*WHAT THE EXERCISE ASKS*:
Extract every line from the records below that contains the word "standard".

*MATERIAL FOR THIS TASK*:
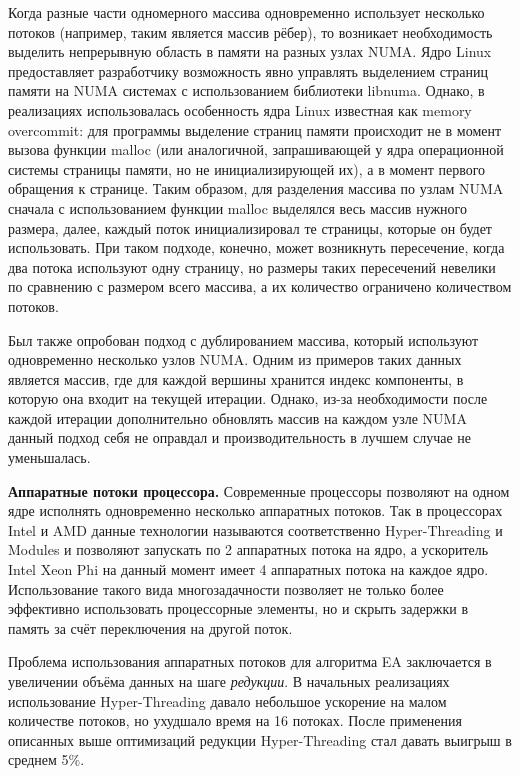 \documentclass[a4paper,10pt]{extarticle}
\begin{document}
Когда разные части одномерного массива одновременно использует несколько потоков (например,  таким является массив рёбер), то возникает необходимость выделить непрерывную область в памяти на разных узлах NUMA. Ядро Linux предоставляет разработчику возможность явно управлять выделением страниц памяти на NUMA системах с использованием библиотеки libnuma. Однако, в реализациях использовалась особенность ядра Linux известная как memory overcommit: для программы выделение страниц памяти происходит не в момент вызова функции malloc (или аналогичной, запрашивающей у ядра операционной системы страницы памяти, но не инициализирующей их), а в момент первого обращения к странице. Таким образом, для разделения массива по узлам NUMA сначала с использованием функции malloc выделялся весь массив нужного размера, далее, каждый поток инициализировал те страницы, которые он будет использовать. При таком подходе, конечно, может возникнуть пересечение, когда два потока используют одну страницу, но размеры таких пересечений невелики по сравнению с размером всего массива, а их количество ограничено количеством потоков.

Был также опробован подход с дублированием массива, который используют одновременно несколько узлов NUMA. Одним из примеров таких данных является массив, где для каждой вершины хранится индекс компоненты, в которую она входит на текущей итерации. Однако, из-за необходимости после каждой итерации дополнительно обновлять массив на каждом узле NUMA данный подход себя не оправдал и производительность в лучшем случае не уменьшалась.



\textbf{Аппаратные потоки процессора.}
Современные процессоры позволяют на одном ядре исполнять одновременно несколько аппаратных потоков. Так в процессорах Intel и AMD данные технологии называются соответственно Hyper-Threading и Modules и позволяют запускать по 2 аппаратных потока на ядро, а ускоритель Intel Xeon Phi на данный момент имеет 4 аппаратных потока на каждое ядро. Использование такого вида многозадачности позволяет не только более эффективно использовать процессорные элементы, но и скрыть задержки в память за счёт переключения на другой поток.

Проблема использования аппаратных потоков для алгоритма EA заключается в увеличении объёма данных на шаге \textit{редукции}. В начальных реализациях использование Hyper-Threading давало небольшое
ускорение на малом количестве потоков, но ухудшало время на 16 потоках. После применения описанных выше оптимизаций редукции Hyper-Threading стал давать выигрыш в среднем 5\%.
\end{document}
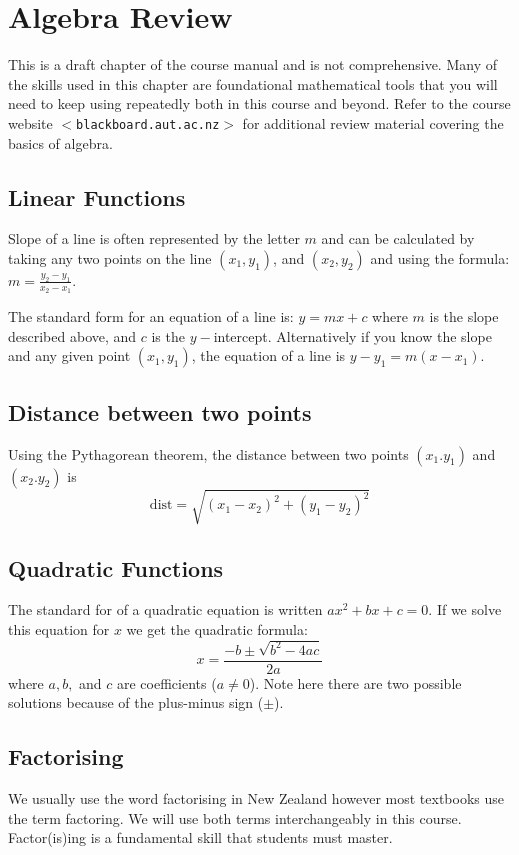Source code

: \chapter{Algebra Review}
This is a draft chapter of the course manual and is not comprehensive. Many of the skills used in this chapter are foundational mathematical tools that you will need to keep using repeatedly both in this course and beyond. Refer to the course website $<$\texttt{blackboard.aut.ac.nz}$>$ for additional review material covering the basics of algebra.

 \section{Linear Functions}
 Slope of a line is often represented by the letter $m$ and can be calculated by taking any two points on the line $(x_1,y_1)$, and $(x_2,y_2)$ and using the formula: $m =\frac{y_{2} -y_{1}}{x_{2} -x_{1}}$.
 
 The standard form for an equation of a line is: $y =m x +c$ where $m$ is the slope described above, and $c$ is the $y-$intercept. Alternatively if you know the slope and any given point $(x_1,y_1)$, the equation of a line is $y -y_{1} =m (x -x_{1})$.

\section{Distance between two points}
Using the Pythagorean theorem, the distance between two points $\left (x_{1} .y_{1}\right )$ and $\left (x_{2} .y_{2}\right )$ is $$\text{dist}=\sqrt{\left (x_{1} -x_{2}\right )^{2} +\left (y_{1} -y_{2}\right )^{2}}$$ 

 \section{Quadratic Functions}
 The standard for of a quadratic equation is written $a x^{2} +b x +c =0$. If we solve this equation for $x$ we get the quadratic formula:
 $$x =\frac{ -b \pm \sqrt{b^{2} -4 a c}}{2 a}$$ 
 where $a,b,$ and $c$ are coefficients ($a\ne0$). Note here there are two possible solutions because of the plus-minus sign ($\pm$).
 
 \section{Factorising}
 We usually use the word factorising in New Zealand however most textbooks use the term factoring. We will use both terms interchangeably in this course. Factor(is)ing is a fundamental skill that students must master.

*OUTPUT BELOW*:
 The standard form for an equation of a line is: $y =m x +c$ where $m$ is the slope described above, and $c$ is the $y-$intercept. Alternatively if you know the slope and any given point $(x_1,y_1)$, the equation of a line is $y -y_{1} =m (x -x_{1})$.
 The standard for of a quadratic equation is written $a x^{2} +b x +c =0$. If we solve this equation for $x$ we get the quadratic formula:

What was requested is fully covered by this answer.